Esa quizá sea una de las claves más importantes, el lugar que elegimos en el año 2004 para fundar la productora, cuando decidimos (uso plural corporativo) mis compañeros y yo, quedarnos aquí en lugar de emigrar a lugares con más posibilidades, fue fundamentalmente por aquello que habíamos oído que decía la UNESCO, es una frase que me he repetido a mi mismo y he repetido a los cuatro vientos en la última década, que las industrias culturales eran motores para el desarrollo de las zonas deprimidas, y Ciudad Rodrigo es una zona, demográficamente hablando, muy deprimida.

Todo esto también lo tratamos en la entrevista, recuerdo que después pregunté a mis jóves entrevistadores que cúantos tenían la intención de quedarse en Ciudad Rodrigo a desarrollar su actividad profesional. No sé si fue por la incertidumbre, la vergüenza o porque la gran mayoría tenían claro que esta no es una tierra para quedarse, pero ninguno levantó la mano. no se les puede reprochar nada, yo a su edad pensaba lo mismo, tu familia, tus amigos, el entorno te epuja a lo mismo, a irte fuera y no volver.

Cuando les dije a mis padres que quería hacer cine no les hizo mucha gracia, me dijeron: “Hijo no sería mejor que opositases (pausa con silencio incómodo) y si sigues empeñado con eso del cine, ya lo harás como hobby…” Pero estaba absolutamente convencido de lo que quería hacer, lo sentía dentro de mí, me ardía en el pecho, quería contgar historias, quería aprender a contar historias a través de la imagen, la música, el arte, quería contribuir a la cultura de la paz, del entendimiento, la cultura del concomiento del otro. Evidentemente no les solté todo ese rollo, pero resulté lo sufcientemente convincente para que me apoyasen. 

Al cabo de unos años, cuando estaba terminando mis estudios y les comenté que quería montar una productora en Ciudad Rodrigo la historia fue otra, aunque resignados porque me veían muy convencido, me apoyaron nuevamente. Es entonces cuando mis padres, mis amigos y yo mismo, nos dimos cuenta de que esto de hacer Cine en Ciudad Rodrigo no iba  aser un hobby.
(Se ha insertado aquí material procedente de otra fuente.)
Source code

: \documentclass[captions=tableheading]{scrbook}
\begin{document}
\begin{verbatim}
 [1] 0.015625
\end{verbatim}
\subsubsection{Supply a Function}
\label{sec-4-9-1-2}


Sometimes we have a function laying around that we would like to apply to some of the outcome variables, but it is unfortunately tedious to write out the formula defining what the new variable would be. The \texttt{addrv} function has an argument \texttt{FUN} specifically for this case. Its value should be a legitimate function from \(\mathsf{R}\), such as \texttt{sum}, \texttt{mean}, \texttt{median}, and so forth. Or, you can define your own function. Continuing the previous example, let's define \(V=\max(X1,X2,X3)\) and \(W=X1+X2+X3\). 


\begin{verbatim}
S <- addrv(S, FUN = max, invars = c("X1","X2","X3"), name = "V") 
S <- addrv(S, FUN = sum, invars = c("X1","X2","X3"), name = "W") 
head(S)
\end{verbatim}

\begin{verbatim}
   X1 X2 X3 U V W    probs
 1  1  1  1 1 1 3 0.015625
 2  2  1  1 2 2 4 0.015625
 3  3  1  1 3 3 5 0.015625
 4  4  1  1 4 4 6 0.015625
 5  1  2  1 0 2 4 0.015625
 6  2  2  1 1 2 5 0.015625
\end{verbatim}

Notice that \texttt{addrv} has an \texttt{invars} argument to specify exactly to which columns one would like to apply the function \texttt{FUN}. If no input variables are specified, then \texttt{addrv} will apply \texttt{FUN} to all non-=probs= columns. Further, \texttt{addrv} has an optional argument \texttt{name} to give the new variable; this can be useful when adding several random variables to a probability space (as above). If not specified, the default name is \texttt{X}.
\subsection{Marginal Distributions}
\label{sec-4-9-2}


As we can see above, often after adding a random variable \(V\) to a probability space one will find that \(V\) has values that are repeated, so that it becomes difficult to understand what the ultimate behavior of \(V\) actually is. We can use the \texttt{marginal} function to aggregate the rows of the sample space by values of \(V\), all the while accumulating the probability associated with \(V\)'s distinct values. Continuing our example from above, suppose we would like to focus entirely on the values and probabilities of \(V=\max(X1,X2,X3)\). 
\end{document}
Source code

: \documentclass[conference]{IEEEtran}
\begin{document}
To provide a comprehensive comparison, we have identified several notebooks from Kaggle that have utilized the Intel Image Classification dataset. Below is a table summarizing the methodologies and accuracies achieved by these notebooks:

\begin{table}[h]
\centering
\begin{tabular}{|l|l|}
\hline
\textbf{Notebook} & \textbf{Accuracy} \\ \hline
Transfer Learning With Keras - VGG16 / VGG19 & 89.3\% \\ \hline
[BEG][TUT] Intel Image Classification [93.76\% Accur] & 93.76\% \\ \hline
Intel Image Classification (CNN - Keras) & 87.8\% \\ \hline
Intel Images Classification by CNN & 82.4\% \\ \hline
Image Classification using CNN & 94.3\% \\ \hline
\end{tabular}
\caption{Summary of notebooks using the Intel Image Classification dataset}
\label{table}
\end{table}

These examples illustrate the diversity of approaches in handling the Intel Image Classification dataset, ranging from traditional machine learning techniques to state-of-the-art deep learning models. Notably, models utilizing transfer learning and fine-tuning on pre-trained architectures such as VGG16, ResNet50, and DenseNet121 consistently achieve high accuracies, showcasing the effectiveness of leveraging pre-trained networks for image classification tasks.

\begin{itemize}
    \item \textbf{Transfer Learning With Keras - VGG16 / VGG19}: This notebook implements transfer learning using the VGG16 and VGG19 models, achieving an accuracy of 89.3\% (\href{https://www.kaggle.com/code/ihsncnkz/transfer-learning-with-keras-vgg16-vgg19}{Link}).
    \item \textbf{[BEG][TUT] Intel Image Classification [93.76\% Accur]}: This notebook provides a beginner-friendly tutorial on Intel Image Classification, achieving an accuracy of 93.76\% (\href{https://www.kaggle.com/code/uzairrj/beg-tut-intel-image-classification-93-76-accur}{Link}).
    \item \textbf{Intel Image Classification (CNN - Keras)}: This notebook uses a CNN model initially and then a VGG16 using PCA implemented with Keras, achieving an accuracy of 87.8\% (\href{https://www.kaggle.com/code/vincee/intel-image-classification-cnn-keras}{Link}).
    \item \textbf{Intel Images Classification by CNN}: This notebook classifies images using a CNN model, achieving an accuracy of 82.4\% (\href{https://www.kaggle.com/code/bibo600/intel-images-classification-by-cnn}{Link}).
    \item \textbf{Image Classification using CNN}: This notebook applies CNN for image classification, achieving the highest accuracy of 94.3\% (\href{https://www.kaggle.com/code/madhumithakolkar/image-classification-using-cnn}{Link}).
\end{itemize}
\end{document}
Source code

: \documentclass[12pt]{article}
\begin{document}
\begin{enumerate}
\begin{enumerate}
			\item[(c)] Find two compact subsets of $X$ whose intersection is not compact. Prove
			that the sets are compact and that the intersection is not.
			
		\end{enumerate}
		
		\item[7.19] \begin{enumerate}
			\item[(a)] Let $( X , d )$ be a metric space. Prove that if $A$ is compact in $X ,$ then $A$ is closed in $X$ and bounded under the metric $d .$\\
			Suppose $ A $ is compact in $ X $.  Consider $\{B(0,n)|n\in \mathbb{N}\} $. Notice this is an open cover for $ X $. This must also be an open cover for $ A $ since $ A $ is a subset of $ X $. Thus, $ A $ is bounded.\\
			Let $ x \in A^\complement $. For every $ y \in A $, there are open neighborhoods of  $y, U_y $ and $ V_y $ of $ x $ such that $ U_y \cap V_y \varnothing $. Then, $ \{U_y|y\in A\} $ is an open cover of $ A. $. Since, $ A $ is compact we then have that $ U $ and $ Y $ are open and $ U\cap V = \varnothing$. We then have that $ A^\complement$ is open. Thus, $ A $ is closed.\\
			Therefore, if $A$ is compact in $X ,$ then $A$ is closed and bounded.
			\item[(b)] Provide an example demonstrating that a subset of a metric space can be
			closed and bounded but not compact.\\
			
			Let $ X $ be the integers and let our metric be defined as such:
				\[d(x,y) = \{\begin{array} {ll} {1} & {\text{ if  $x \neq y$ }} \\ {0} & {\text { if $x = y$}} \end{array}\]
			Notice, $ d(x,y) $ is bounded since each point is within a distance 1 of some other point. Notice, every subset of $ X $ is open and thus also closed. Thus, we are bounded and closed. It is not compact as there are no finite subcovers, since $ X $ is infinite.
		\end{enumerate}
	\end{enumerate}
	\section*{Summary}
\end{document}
Mis compañeros de Contracorriente y yo íbamos con todo en cada proyecto, la apuesta era muy arriesgada, pero era necesario caminar por la cuerda floja sin red de seguridad para darnos cuenta de cuál es nuestra meta y valorar mejor el camino. había que trabajar duro y no dejar de soñar jamás, los sueños y las ilusiones eran y son el combustible que nos empuja.

Han pasado trece años y seguimos empeñados, hemos realizado muchos proyectos y hemos puesto en pie grandes iniciativas. como dicen algunos de los actores que vienen de Madrid, “Esto de Rodriwood comienza a sonar en la capital…”. Somos conscientes que no hemos hecho más que dar el primer paso, que aún queda mucho andar, seguimos en la cuerrda floja, sabemos que quedarnos aquí es una decisión dificil, pero si queremos contribuir a hacer del mundo un lugar mejor, tenemos que comenzar por nostros mismos y por nuestro entorno, aunque esto suponga una pequña gota en el océano. Si no lo hacemos, al océano siempre le faltará esa gota.

Sé que toda esta parrafada suena ingenuamente idealista y quizá un poco utópica, me lo han dicho muchas veces, pero es esa ilusión desbordante y todos los sueños que quedan por realizar lo que nos mueve. No me gusta dar consejos, pero si sentís eso en vuestro interior, perseguido, intentad cumplirlo, no os traicionéis, luchad por hacer las cosas de forma diferente, planteaos las preguntas adecuadas y no tengáis miedo a caer.